Webinar summary report: ‘WealthTech As A Service’

Speakers:



  • Wael Salem, CEO, Tradesocio

  • Tanya Rawat, Portfolio Manager, Daman Investments

  • Amir Tabch, Director Global Capital Markets & Financial Institutions & Head of Multi-Asset Class Trading & Brokerage Relationships, Emirates Investment Bank


Introduction


The year 2020 has been a wake-up call for many companies and organizations of the need for digital services. The wealth management sector has not been immune to the sudden changes felt across the global economy. The three speakers provided some useful insights, sharing their experience in the region. The webinar aimed to shed light on the current trends in regional fintech landscape, the keys to success in digitization, the rules of investment through technology, as well as machine learning and AI in investment management.


Digitization in the region is spreading across MENA and nearing maturity. The region is currently in the process of embracing digitization with a high rate of digital adoption and an enabling ecosystem.


The Middle East is one of the preferred destinations for entrepreneurs and startups.

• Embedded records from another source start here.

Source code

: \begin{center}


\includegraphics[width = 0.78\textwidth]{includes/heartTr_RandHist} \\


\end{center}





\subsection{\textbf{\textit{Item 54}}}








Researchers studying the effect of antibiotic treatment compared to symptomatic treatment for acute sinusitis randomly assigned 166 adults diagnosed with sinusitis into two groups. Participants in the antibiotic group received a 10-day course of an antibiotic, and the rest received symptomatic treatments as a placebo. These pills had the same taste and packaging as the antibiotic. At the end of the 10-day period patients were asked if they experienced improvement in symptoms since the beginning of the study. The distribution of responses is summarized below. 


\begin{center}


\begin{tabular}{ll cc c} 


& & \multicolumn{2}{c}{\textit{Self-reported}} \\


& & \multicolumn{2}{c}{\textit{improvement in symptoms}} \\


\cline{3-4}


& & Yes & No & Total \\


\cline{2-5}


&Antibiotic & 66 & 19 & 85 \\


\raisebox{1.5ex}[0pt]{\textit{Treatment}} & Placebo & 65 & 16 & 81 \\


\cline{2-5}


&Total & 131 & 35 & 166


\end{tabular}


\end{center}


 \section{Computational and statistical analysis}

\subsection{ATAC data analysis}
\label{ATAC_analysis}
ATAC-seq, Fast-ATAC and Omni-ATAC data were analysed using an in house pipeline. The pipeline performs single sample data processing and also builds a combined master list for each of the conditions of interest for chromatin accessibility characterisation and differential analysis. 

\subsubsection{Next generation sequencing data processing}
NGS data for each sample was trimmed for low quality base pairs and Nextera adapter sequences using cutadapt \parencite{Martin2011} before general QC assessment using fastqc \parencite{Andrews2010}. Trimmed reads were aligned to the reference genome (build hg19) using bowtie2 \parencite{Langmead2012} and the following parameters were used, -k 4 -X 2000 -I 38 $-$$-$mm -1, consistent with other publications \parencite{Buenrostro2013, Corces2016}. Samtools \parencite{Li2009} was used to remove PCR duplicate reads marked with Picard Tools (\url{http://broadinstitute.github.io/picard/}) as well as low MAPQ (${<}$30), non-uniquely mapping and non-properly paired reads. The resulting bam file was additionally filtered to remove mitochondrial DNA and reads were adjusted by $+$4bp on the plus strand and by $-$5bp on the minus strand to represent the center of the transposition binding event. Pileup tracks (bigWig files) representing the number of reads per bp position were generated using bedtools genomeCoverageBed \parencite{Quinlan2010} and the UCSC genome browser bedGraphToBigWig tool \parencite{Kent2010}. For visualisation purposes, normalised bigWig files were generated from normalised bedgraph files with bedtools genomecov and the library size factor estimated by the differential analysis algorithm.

According to Wamda Research, UAE remains a focal point for entrepreneurs and startups in the region with more than 35% of pre-seed startups based there, followed closely by Egypt with 27% and Jordan with 10%.


Key takeaways:


MENA’s FinTech and WealthTech landscape



  • The MENA region is in the process of embracing digitization in the fintech sector, particularly in WealthTech. The platform and ecosystems in the region have helped the segment move closer to maturity.

  • Regulations are supporting this transition from the offering of the digital product to the full investor cycle to the stakeholders physically running the full digital system.

  • Fintech companies were first movers and now banks and major financial institutions are following this wave of digitization.


How financial institutions can take advantage of WealthTech



  • The region accounts for the majority of HNWIs and UHNWIs globally and this is expected to double by 2022, with personal wealth increasing exponentially. These groups of investors are sophisticated and demand quick access to information and innovative smartphone solutions. They are more likely to embrace WealthTech solutions.

  • Robo-advisors are currently booming in WealthTech. With high investor expectations, tech and data-driven decision-making tools, such as robo-advisors, are becoming very important for investment managers to be able to compete in providing investment solutions.

  • Micro-investment is particularly interesting to the mass affluent in the region. These platforms allow users to invest small amounts regularly without having to pay any commissions - requiring only a management fee.

  • There is a major opportunity for challenger banks in the region. There are currently only four challenger banks and this is appealing to millennials - who make up a large demographic in this region.

  • Democratization of investments and easy-money managing will also appeal to millennials and HNWIs.

  • A marriage of automation and human interaction is the way forward.


Building blocks to success in digitization for startups



  • Clearly identifying the company’s value proposition and how it impacts or improves every stakeholder in the entire service cycle.

  • Identifying how to improve the financial institution's business process management.

  • Ensuring scalability of the technology according to the institution’s growth.


Self-directed investment opportunities in MENA



  • Demand for wealth managers amongst millennials is increasing. This is a demographic that will soon be the largest in the world, with aggregated assets worth US$24 trillion this year.

  • Investors are now more interested in working with wealth managers that can provide mobile apps. Mobile investing applications are important in giving instantaneous updates on the market and having constant access to the portfolio.

  • Most brokers are increasingly making trades on their mobile phones, through apps, voice-enabled technology and even Amazon Alexa.

  • Fractional trading is also becoming more of an interest amongst investors of all demographics, looking at long-term investment propositions rather than short-term.


Conclusion


Technological tools such as machine learning and artificial intelligence are a natural advancement of the investment allocation process. They complement and enhance the process altogether, helping wealth managers maintain quality whilst analyzing a large quantity of data. This is where artificial intelligence and machine learning are particularly useful in learning trends in a dataset from the past and correlate it for future projections.


WealthTech does not only make processes easier and more manageable freeing up time for wealth managers to explore new themes, but also increases liquidity for the market and the entire ecosystem. With more liquidity in the system, markets become more accessible for individual and institutional investors, and listing becomes cheaper, attracting more IPOs to the region. The advantages of WealthTech resonates from the micro to the macro perspective.